GDPRScanner/CONTRIBUTING.md
2026-04-12 14:49:28 +02:00

133 lines
4.0 KiB
Markdown

# Contributing to GDPR Scanner
Thank you for considering a contribution. This project helps organisations find
and manage personal data across Microsoft 365 (Exchange, OneDrive, SharePoint,
Teams), Google Workspace (Gmail, Google Drive), and local/SMB file systems.
Contributions that improve compliance coverage, reliability, and usability are
very welcome.
---
## Before You Start
- Check the [open issues](../../issues) to see if your idea is already tracked
- For large features, open an issue first to discuss the approach — this avoids
wasted effort if the direction doesn't fit
- Security vulnerabilities: see [SECURITY.md](SECURITY.md) — do not file public issues
---
## Development Setup
```bash
# Clone and set up a virtual environment
git clone https://github.com/your-org/gdpr-scanner.git
cd gdpr-scanner
python3 -m venv venv
source venv/bin/activate # macOS / Linux
venv\Scripts\activate # Windows
pip install -r requirements.txt
# Danish NER model (optional — needed for name/address detection)
python -m spacy download da_core_news_lg
# Start the scanner (serves on http://0.0.0.0:5100)
python gdpr_scanner.py
# Run the test suite
python -m pytest tests/ -q
```
To test against a real M365 tenant you will need a Microsoft Azure app
registration with the permissions described in the README. A free developer
tenant is available via the [Microsoft 365 Developer Program](https://developer.microsoft.com/microsoft-365/dev-program).
---
## What We Welcome
- Bug fixes
- Improved CPR false-positive reduction
- New language files (see `lang/en.json` for the key list)
- Performance improvements for large tenants
- Docker / deployment improvements
- Documentation fixes
---
## Code Style
**Python**
- Follow PEP 8 with a line length of 100
- Use type hints for function signatures
- No external formatters are enforced — just keep it consistent with the surrounding code
- All personal data (CPR numbers) must be SHA-256 hashed before storage — never store or log raw CPR values
- Wrap Graph API calls in try/except and handle `M365PermissionError` gracefully
**JavaScript (`static/js/*.js` — ES modules)**
- `const` / `let` — no `var`
- `async/await` over `.then()` chains
- All user-visible strings must have a `data-i18n` key so translations work
**SQL**
- Use parameterised queries — never string-format SQL
- New columns on existing tables must have a corresponding migration in `_MIGRATIONS` in `gdpr_db.py`
---
## Adding a Language
1. Copy `lang/en.json` to `lang/xx.json` (ISO 639-1 code)
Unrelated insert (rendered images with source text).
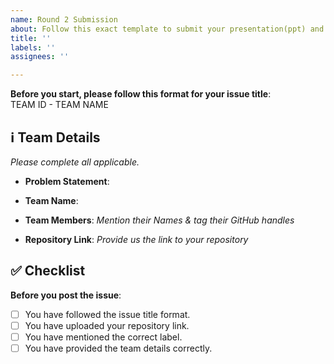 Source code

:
 ```yaml
---
name: Round 2 Submission
about: Follow this exact template to submit your presentation(ppt) and video link
title: ''
labels: ''
assignees: ''

---
```


**Before you start, please follow this format for your issue title**:  
TEAM ID - TEAM NAME 

## ℹ️ Team Details
_Please complete all applicable._

- **Problem Statement**:

- **Team Name**:

- **Team Members**: _Mention their Names & tag their GitHub handles_

- **Repository Link**: _Provide us the link to your repository_

## ✅ Checklist
**Before you post the issue**:

- [ ] You have followed the issue title format.
- [ ] You have uploaded your repository link.
- [ ] You have mentioned the correct label.
- [ ] You have provided the team details correctly.
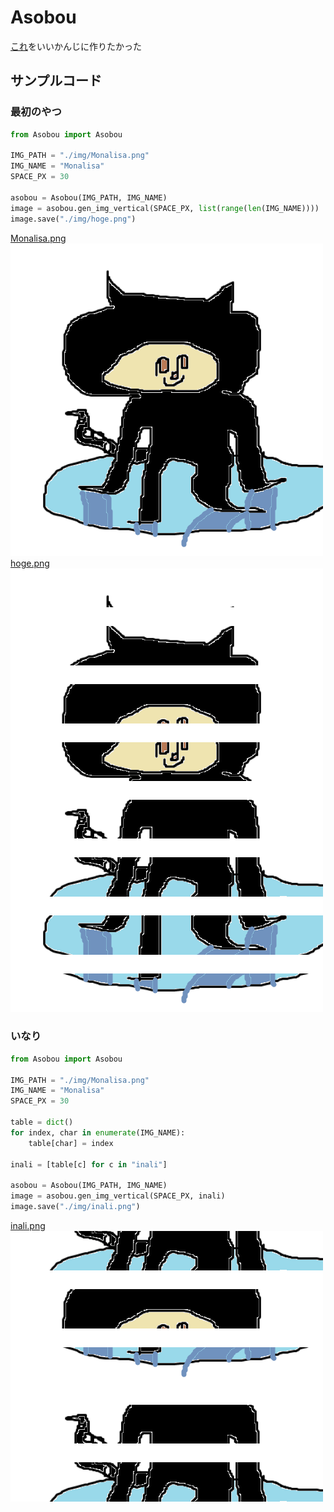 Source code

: # Asobou
[これ](https://dic.nicovideo.jp/a/%E2%97%8B%E2%97%8B%E3%81%A7%E3%81%82%E3%81%9D%E3%81%BC%E3%81%86)をいいかんじに作りたかった
## サンプルコード
### 最初のやつ
```python
from Asobou import Asobou

IMG_PATH = "./img/Monalisa.png"
IMG_NAME = "Monalisa"
SPACE_PX = 30

asobou = Asobou(IMG_PATH, IMG_NAME)
image = asobou.gen_img_vertical(SPACE_PX, list(range(len(IMG_NAME))))
image.save("./img/hoge.png")
```
[Monalisa.png](/img/Monalisa.png)
![Monalisa.png](/img/Monalisa.png)
[hoge.png](/img/hoge.png)
![hoge.png](/img/hoge.png)

### いなり
```python
from Asobou import Asobou

IMG_PATH = "./img/Monalisa.png"
IMG_NAME = "Monalisa"
SPACE_PX = 30

table = dict()
for index, char in enumerate(IMG_NAME):
    table[char] = index

inali = [table[c] for c in "inali"]

asobou = Asobou(IMG_PATH, IMG_NAME)
image = asobou.gen_img_vertical(SPACE_PX, inali)
image.save("./img/inali.png")
```
[inali.png](/img/inali.png)
![inali.png](/img/inali.png) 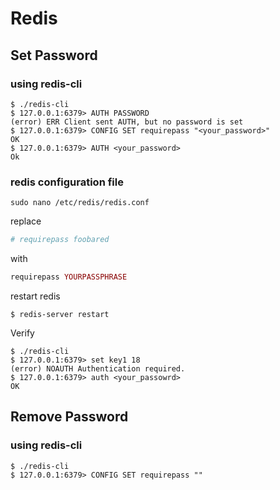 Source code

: # Redis



## Set Password

### using redis-cli

```shell
$ ./redis-cli
$ 127.0.0.1:6379> AUTH PASSWORD
(error) ERR Client sent AUTH, but no password is set
$ 127.0.0.1:6379> CONFIG SET requirepass "<your_password>"
OK
$ 127.0.0.1:6379> AUTH <your_password>
Ok
```

### redis configuration file

```
sudo nano /etc/redis/redis.conf 
```

replace

```php
# requirepass foobared
```

with

```php
requirepass YOURPASSPHRASE
```

restart redis

```shell
$ redis-server restart
```

Verify

```shell
$ ./redis-cli
$ 127.0.0.1:6379> set key1 18
(error) NOAUTH Authentication required.
$ 127.0.0.1:6379> auth <your_passowrd>
OK
```



## Remove Password

### using redis-cli

```shell
$ ./redis-cli
$ 127.0.0.1:6379> CONFIG SET requirepass ""
```

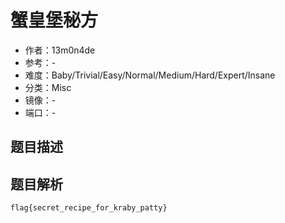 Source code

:# 蟹皇堡秘方

- 作者：13m0n4de
- 参考：-
- 难度：Baby/Trivial/Easy/Normal/Medium/Hard/Expert/Insane
- 分类：Misc
- 镜像：-
- 端口：-

## 题目描述

<description>

## 题目解析

```
flag{secret_recipe_for_kraby_patty}
```
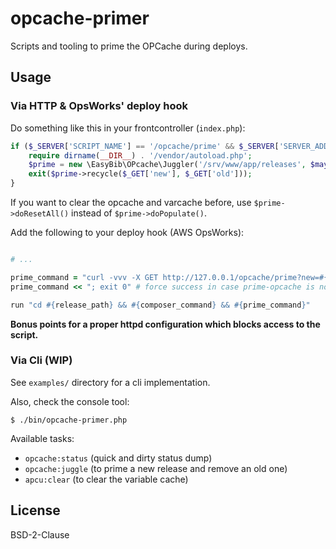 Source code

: opcache-primer
==============

Scripts and tooling to prime the OPCache during deploys.


## Usage

### Via HTTP & OpsWorks' deploy hook

Do something like this in your frontcontroller (`index.php`):

```php
if ($_SERVER['SCRIPT_NAME'] == '/opcache/prime' && $_SERVER['SERVER_ADDR'] == '127.0.0.1') {
    require dirname(__DIR__) . '/vendor/autoload.php';
    $prime = new \EasyBib\OPcache\Juggler('/srv/www/app/releases', $maybeALogger);
    exit($prime->recycle($_GET['new'], $_GET['old']));
}
```

If you want to clear the opcache and varcache before, use `$prime->doResetAll()` instead of
`$prime->doPopulate()`.

Add the following to your deploy hook (AWS OpsWorks):

```ruby

# ...

prime_command = "curl -vvv -X GET http://127.0.0.1/opcache/prime?new=#{release_path}&old=#{path}"
prime_command << "; exit 0" # force success in case prime-opcache is not deployed

run "cd #{release_path} && #{composer_command} && #{prime_command}"
```

**Bonus points for a proper httpd configuration which blocks access to the script.**

### Via Cli (WIP)

See `examples/` directory for a cli implementation.

Also, check the console tool:

```
$ ./bin/opcache-primer.php
```

Available tasks:

 * `opcache:status` (quick and dirty status dump)
 * `opcache:juggle` (to prime a new release and remove an old one)
 * `apcu:clear` (to clear the variable cache)

## License

BSD-2-Clause

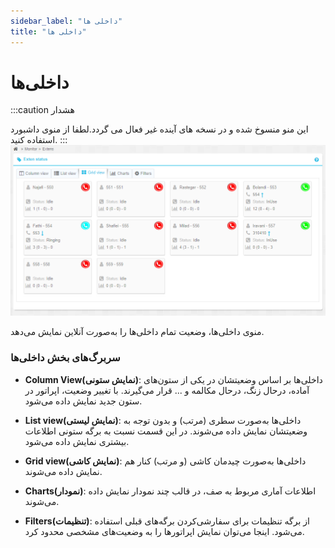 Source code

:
 ```yaml
---
sidebar_label: "داخلی ها"
title: "داخلی ها"
---
```



# داخلی‌ها

:::caution هشدار

این منو منسوخ شده و در نسخه های آینده غیر فعال می گردد.لطفا از منوی داشبورد استفاده کنید.
:::
![exten](/img/simotel/monitor/exten.png)

منوی داخلی‌‌ها، وضعیت تمام داخلی‌‌ها را به‌‌صورت آنلاین نمایش می‌‌دهد.

### سربرگ‌‌های بخش  داخلی‌ها

- **Column View(نمایش ستونی)**: داخلی‌‌ها بر اساس وضعیتشان در یکی از ستون‌‌های آماده، درحال زنگ، درحال مکالمه و ... قرار می‌‌گیرند. 
با تغییر وضعیت، اپراتور در ستون جدید نمایش داده می‌شود.

- **List view(نمایش لیستی)**: داخلی‌‌ها به‌صورت سطری (مرتب) و بدون توجه به وضعیتشان نمایش داده می‌شوند. در این قسمت نسبت به برگه ستونی اطلاعات بیشتری نمایش داده می‌شود.

- **Grid view(نمایش کاشی)**: داخلی‌‌ها به‌صورت چیدمان کاشی (و مرتب) کنار هم نمایش داده می‌شوند.

- **Charts(نمودار)**: اطلاعات آماری مربوط به صف، در قالب چند نمودار نمایش داده می‌شوند.

- **Filters(تنظیمات)**: از برگه تنظیمات برای سفارشی‌کردن برگه‌‌های قبلی استفاده می‌شود. اینجا می‌‌توان نمایش اپراتور‌‌ها را به وضعیت‌‌های مشخصی محدود کرد.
2. Translate all values — keys must stay identical
3. Test by writing `xx` to `~/.gdprscanner/lang` and restarting
---
## Pull Request Process
1. Fork the repository and create a branch: `git checkout -b feature/my-feature`
2. Make your changes and test them
3. Run the test suite: `python -m pytest tests/ -q`
4. Run a syntax check on the modules you touched, e.g.:
`python -m py_compile gdpr_scanner.py scan_engine.py app_config.py gdpr_db.py`
5. Update `README.md` if your change adds or changes user-visible behaviour
6. Open a pull request with a clear description of what it does and why
7. Link to the relevant issue if applicable
We aim to review pull requests within one week.
---
## Personal Data in Tests and Examples
**Do not include real CPR numbers, email addresses, or names in test data,
example output, or documentation.** Use clearly fictional values:
```python
# Good
test_cpr = "010101-1234" # fictional — fails Modulus 11 check
# Bad
test_cpr = "150385-1234" # could be a real person
```
If you are testing with a real Microsoft 365 tenant, ensure you have appropriate
authorisation to access that data.
---
## Contributor License Agreement
By submitting a pull request you confirm that:
- You wrote the contribution yourself or have the right to submit it
- You license your contribution under the same AGPL-3.0 terms as this project
- You understand the disclaimer in LICENSE — this is a compliance tool, not legal advice
---
## Code of Conduct
Be respectful. Harassment of any kind will not be tolerated.